Assisted suicide has, in my mind unfortunately, become a liberal cause. Massachusetts is voting on a law. I have previously written about my discomfort with such laws. But my writing pales compared to this wonderful piece in the NY Times – Suicide by Choice? Not So Fast
I urge everyone to read this beautifully written and argued op-ed, written by a man with life-long severe disability. These paragraphs all physicians should read regularly:
This is but one of many invisible forces of coercion. Others include that certain look of exhaustion in a loved one’s eyes, or the way nurses and friends sigh in your presence while you’re zoned out in a hospital bed. All these can cast a dangerous cloud of depression upon even the most cheery of optimists, a situation clinicians might misread since, to them, it seems perfectly rational.
And in a sense, it is rational, given the dearth of alternatives. If nobody wants you at the party, why should you stay? Advocates of Death With Dignity laws who say that patients themselves should decide whether to live or die are fantasizing. Who chooses suicide in a vacuum? We are inexorably affected by our immediate environment. The deck is stacked.

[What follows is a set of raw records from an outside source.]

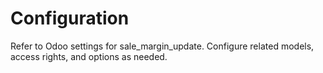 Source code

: # Configuration

Refer to Odoo settings for sale_margin_update. Configure related models, access rights, and options as needed.

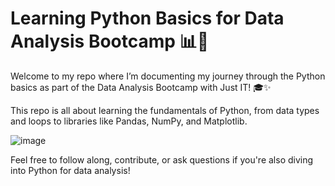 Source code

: # Learning Python Basics for Data Analysis Bootcamp 📊🐍

Welcome to my repo where I’m documenting my journey through the Python basics as part of the Data Analysis Bootcamp with Just IT! 🎓✨

This repo is all about learning the fundamentals of Python, from data types and loops to libraries like Pandas, NumPy, and Matplotlib. 

![image](https://github.com/user-attachments/assets/cd399a26-75af-4b1e-995f-df9b4e3e4039)

Feel free to follow along, contribute, or ask questions if you're also diving into Python for data analysis!
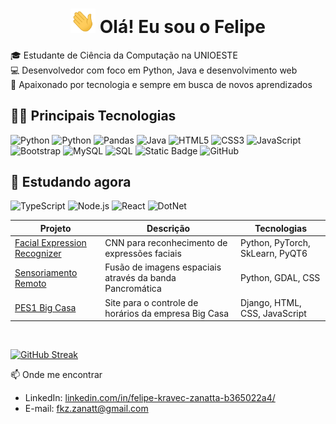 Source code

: <h1 align="center"><img src="https://github.com/VYR4L/VYR4L/blob/main/media/Hi.gif" width="40px"> Olá! Eu sou o Felipe</h1>

🎓 Estudante de Ciência da Computação na UNIOESTE<br>
💻 Desenvolvedor com foco em Python, Java e desenvolvimento web<br>
🚀 Apaixonado por tecnologia e sempre em busca de novos aprendizados  


## 👨‍💻 Principais Tecnologias

![Python](https://img.shields.io/badge/python-14354C?style=for-the-badge&logo=python&logoColor=white)
![Python](https://img.shields.io/badge/PyThorch-EE4C2C?style=for-the-badge&logo=pytorch&logoColor=white)
![Pandas](https://img.shields.io/badge/PANDAS-555555?style=for-the-badge&logo=pandas&logoColor=white)
![Java](https://img.shields.io/badge/Java-ED8B00?style=for-the-badge&logo=java&logoColor=white)
![HTML5](https://img.shields.io/badge/HTML5-E34F26?style=for-the-badge&logo=html5&logoColor=white)
![CSS3](https://img.shields.io/badge/CSS-1572B6?&style=for-the-badge&logo=css3&logoColor=white)
![JavaScript](https://img.shields.io/badge/JavaScript-323330?style=for-the-badge&logo=javascript&logoColor=F7DF1E)
![Bootstrap](https://img.shields.io/badge/Bootstrap-563D7C?style=for-the-badge&logo=bootstrap&logoColor=white)
![MySQL](https://img.shields.io/badge/MySQL-003775?style=for-the-badge&logo=mysql&logoColor=white)
![SQL](https://img.shields.io/badge/SQL-666666?style=for-the-badge&logo=sql&logoColor=white)
![Static Badge](https://img.shields.io/badge/git-F05032?style=for-the-badge&logo=git&logoColor=white)
![GitHub](https://img.shields.io/badge/GITHUB-333333?style=for-the-badge&logo=github&logoColor=white)

## 🧠 Estudando agora
![TypeScript](https://img.shields.io/badge/TypeScript-007ACC?style=for-the-badge&logo=typescript&logoColor=white)
![Node.js](https://img.shields.io/badge/Node.js-43853D?style=for-the-badge&logo=node.js&logoColor=white)
![React](https://img.shields.io/badge/React-20232A?style=for-the-badge&logo=react&logoColor=61DAFB)
![DotNet](https://img.shields.io/badge/.net-512BD4?style=for-the-badge&logo=dotnet&logoColor=white)

| Projeto | Descrição | Tecnologias |
|--------|-----------|--------------|
| [Facial Expression Recognizer](https://github.com/VYR4L/Facial-Expression-Recognizer) | CNN para reconhecimento de expressões faciais | Python, PyTorch, SkLearn, PyQT6 |
| [Sensoriamento Remoto](https://github.com/VYR4L/Sensoriamento-Remoto) | Fusão de imagens espaciais através da banda Pancromática | Python, GDAL, CSS |
| [PES1 Big Casa](https://github.com/VYR4L/PES_1_Big_Casa/tree/Reestruturado) | Site para o controle de horários da empresa Big Casa | Django, HTML, CSS, JavaScript |

<br> 

[![GitHub Streak](https://streak-stats.demolab.com?user=VYR4L&theme=dark)](https://git.io/streak-stats)

📫 Onde me encontrar

- LinkedIn: [linkedin.com/in/felipe-kravec-zanatta-b365022a4/](https://www.linkedin.com/in/felipe-kravec-zanatta-b365022a4/)
- E-mail: fkz.zanatt@gmail.com
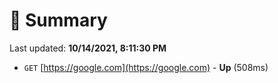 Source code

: # 📖 Summary
Last updated: **10/14/2021, 8:11:30 PM**

- `GET` [https://google.com](https://google.com) - **Up** (508ms)
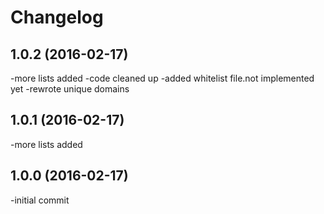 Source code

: Changelog
=========
1.0.2 (2016-02-17)
-------------------
-more lists added
-code cleaned up
-added whitelist file.not implemented yet
-rewrote unique domains

1.0.1 (2016-02-17)
-------------------
-more lists added

1.0.0 (2016-02-17)
-------------------
-initial commit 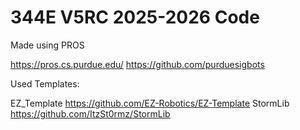 # 344E V5RC 2025-2026 Code
Made using PROS

https://pros.cs.purdue.edu/
https://github.com/purduesigbots

Used Templates:

EZ_Template https://github.com/EZ-Robotics/EZ-Template
StormLib https://github.com/ItzSt0rmz/StormLib
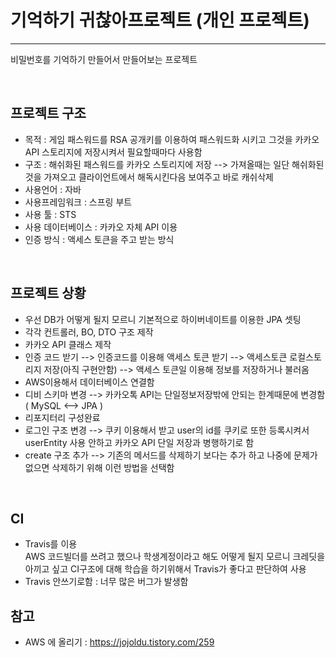 # 기억하기 귀찮아프로젝트 (개인 프로젝트)
--- 
  비밀번호를 기억하기 만들어서 만들어보는 프로젝트


&nbsp;
&nbsp;
&nbsp;  

## 프로젝트 구조
  - 목적 : 게임 패스워드를 RSA 공개키를 이용하여 패스워드화 시키고 그것을 카카오 API 스토리지에 저장시켜서 필요할때마다 사용함
  - 구조 : 해쉬화된 패스워드를 카카오 스토리지에 저장 --> 가져올때는 일단 해쉬화된것을 가져오고 클라이언트에서 해독시킨다음 보여주고 바로 캐쉬삭제
  - 사용언어 : 자바
  - 사용프레임워크 : 스프링 부트
  - 사용 툴 : STS
  - 사용 데이터베이스 : 카카오 자체 API 이용
  - 인증 방식 : 액세스 토큰을 주고 받는 방식


&nbsp;
&nbsp;

## 프로젝트 상황
  - 우선 DB가 어떻게 될지 모르니 기본적으로 하이버네이트를 이용한 JPA 셋팅
  - 각각 컨트롤러, BO, DTO 구조 제작
  - 카카오 API 클래스 제작
  - 인증 코드 받기 --> 인증코드를 이용해 액세스 토큰 받기 --> 액세스토큰 로컬스토리지 저장(아직 구현안함) --> 액세스 토큰일 이용해 정보를 저장하거나 불러옴
  - AWS이용해서 데이터베이스 연결함
  - 디비 스키마 변경 --> 카카오톡 API는 단일정보저장밖에 안되는 한계때문에 변경함( MySQL <--> JPA )
  - 리포지터리 구성완료
  - 로그인 구조 변경 --> 쿠키 이용해서 받고 user의 id를 쿠키로 또한 등록시켜서 userEntity 사용 안하고 카카오 API 단일 저장과 병행하기로 함
  - create 구조 추가 --> 기존의 메서드를 삭제하기 보다는 추가 하고 나중에 문제가 없으면 삭제하기 위해 이런 방법을 선택함

&nbsp;
&nbsp;

## CI
  - Travis를 이용  
  AWS 코드빌더를 쓰려고 했으나 학생계정이라고 해도 어떻게 될지 모르니 크레딧을 아끼고 싶고 CI구조에 대해 학습을 하기위해서 Travis가 좋다고 판단하여 사용
  - Travis 안쓰기로함 : 너무 많은 버그가 발생함

## 참고
  - AWS 에 올리기 : <https://jojoldu.tistory.com/259> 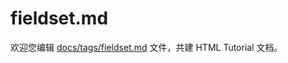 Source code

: fieldset.md
===

欢迎您编辑 <a target="__blank" href="https://github.com/jaywcjlove/html-tutorial/blob/master/docs/tags/fieldset.md">docs/tags/fieldset.md</a> 文件，共建 HTML Tutorial 文档。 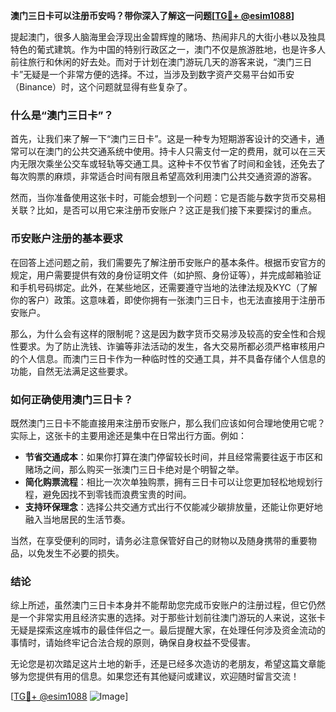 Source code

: **澳门三日卡可以注册币安吗？带你深入了解这一问题[[TG💪+ @esim1088](https://t.me/s/esim1088)]**

提起澳门，很多人脑海里会浮现出金碧辉煌的赌场、热闹非凡的大街小巷以及独具特色的葡式建筑。作为中国的特别行政区之一，澳门不仅是旅游胜地，也是许多人前往旅行和休闲的好去处。而对于计划在澳门游玩几天的游客来说，“澳门三日卡”无疑是一个非常方便的选择。不过，当涉及到数字资产交易平台如币安（Binance）时，这个问题就显得有些复杂了。

### 什么是“澳门三日卡”？

首先，让我们来了解一下“澳门三日卡”。这是一种专为短期游客设计的交通卡，通常可以在澳门的公共交通系统中使用。持卡人只需支付一定的费用，就可以在三天内无限次乘坐公交车或轻轨等交通工具。这种卡不仅节省了时间和金钱，还免去了每次购票的麻烦，非常适合时间有限且希望高效利用澳门公共交通资源的游客。

然而，当你准备使用这张卡时，可能会想到一个问题：它是否能与数字货币交易相关联？比如，是否可以用它来注册币安账户？这正是我们接下来要探讨的重点。

### 币安账户注册的基本要求

在回答上述问题之前，我们需要先了解注册币安账户的基本条件。根据币安官方的规定，用户需要提供有效的身份证明文件（如护照、身份证等），并完成邮箱验证和手机号码绑定。此外，在某些地区，还需要遵守当地的法律法规及KYC（了解你的客户）政策。这意味着，即使你拥有一张澳门三日卡，也无法直接用于注册币安账户。

那么，为什么会有这样的限制呢？这是因为数字货币交易涉及较高的安全性和合规性要求。为了防止洗钱、诈骗等非法活动的发生，各大交易所都必须严格审核用户的个人信息。而澳门三日卡作为一种临时性的交通工具，并不具备存储个人信息的功能，自然无法满足这些要求。

### 如何正确使用澳门三日卡？

既然澳门三日卡不能直接用来注册币安账户，那么我们应该如何合理地使用它呢？实际上，这张卡的主要用途还是集中在日常出行方面。例如：

- **节省交通成本**：如果你打算在澳门停留较长时间，并且经常需要往返于市区和赌场之间，那么购买一张澳门三日卡绝对是个明智之举。
- **简化购票流程**：相比一次次单独购票，拥有三日卡可以让您更加轻松地规划行程，避免因找不到零钱而浪费宝贵的时间。
- **支持环保理念**：选择公共交通方式出行不仅能减少碳排放量，还能让你更好地融入当地居民的生活节奏。

当然，在享受便利的同时，请务必注意保管好自己的财物以及随身携带的重要物品，以免发生不必要的损失。

### 结论

综上所述，虽然澳门三日卡本身并不能帮助您完成币安账户的注册过程，但它仍然是一个非常实用且经济实惠的选择。对于那些计划前往澳门游玩的人来说，这张卡无疑是探索这座城市的最佳伴侣之一。最后提醒大家，在处理任何涉及资金流动的事情时，请始终牢记合法合规的原则，确保自身权益不受侵害。

无论您是初次踏足这片土地的新手，还是已经多次造访的老朋友，希望这篇文章能够为您提供有用的信息。如果您还有其他疑问或建议，欢迎随时留言交流！

[[TG💪+ @esim1088](https://t.me/s/esim1088) ![Image](https://i.postimg.cc/4NQfJmqS/Snipaste-2025-05-13-00-14-12.png)]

Yes, that may sound paranoid. After all, the Massachusetts proposal calls for the lethal dose to be “self-administered,” which it defines as the “patient’s act of ingesting.” You might wonder how that would apply to those who can’t feed themselves — people like me. But as I understand the legislation, there is nothing to prevent the patient from designating just about anyone to feed them the poison pill. Indeed, there is no requirement for oversight of the ingestion at all; no one has to witness how and when the lethal drug is given. Which, to my mind, leaves even more room for abuse.